Analyst: Macroeconomic pressures have caused Bitcoin to fall below $79,000, but outflows from the fixed income market may provide medium-term benefits

Cryptocurrency analyst Marcel Pechman stated that Bitcoin rapidly fell back after being rejected at $82,000 on Friday, dropping below $79,000. The movement is highly synchronized with the U.S. small-cap stock index, indicating that macro factors are the main driving force behind this round of decline. The Russell 2000 index, which covers small and medium-sized enterprises, has a higher capital cost and is more sensitive to interest rate trends. The high correlation between Bitcoin and this index suggests that the market currently characterizes Bitcoin as a risk asset rather than a safe-haven tool.The funding rate for Bitcoin perpetual contracts briefly turned deeply negative on Thursday and remained close to 0% on Friday, with continued absence of long leverage demand—this indicator has been below the neutral threshold of 6% for several weeks.
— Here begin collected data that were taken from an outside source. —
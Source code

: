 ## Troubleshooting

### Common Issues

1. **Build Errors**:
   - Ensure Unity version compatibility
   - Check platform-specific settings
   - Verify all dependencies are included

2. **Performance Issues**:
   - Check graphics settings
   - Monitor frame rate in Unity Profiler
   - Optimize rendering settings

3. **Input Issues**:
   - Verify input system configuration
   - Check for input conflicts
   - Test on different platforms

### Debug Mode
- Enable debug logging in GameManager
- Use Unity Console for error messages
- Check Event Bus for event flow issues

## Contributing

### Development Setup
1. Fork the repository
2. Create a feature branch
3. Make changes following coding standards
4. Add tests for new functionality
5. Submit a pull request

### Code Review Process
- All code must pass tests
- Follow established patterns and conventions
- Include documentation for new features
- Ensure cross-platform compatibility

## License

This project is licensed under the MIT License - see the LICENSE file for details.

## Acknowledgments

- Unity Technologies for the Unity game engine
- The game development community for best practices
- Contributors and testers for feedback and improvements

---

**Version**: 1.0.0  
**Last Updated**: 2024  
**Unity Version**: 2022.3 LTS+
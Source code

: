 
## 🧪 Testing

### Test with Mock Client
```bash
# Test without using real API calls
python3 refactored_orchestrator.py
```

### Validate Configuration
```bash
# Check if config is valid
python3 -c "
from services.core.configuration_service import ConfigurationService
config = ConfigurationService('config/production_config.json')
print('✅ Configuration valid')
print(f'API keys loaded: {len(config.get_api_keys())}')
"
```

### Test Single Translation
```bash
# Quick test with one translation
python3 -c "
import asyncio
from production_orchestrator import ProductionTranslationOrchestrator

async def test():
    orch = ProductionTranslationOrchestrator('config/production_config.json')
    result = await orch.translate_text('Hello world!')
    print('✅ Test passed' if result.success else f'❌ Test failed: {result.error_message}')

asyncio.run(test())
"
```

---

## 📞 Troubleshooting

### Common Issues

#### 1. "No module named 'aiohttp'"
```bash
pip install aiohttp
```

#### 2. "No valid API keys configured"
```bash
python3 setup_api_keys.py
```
Multiple attempts to breach $82,000 have failed to boost market confidence. Macro pressures have been piling up: the outcome of the U.S.-China summit disappointed the market, with no specific tariff agreements reached aside from a commitment to accelerate U.S. agricultural exports over the next three years; meanwhile, the ongoing war in Iran continues to weigh on market sentiment, with Brent crude oil prices jumping from $99 to $106 in the past week, further exacerbating inflationary pressures.Additionally, the inflation-adjusted Shiller price-to-earnings ratio shows that the S&P 500 index is currently only about 5% lower than its peak during the internet bubble in January 2000, indicating a significant contraction in overall market risk appetite. However, the massive sell-off in the fixed income market may provide mid-term support for Bitcoin. The yield on Japan's 10-year government bonds has risen to its highest level in over 20 years, while the yield on the Eurozone's 10-year government bonds has also surged to 3.18%, a 15-year high. Analysts believe that in response to recession risks, central banks may be forced to inject liquidity, and funds flowing out of fixed income may ultimately seek other asset allocations, with Bitcoin likely to benefit from this.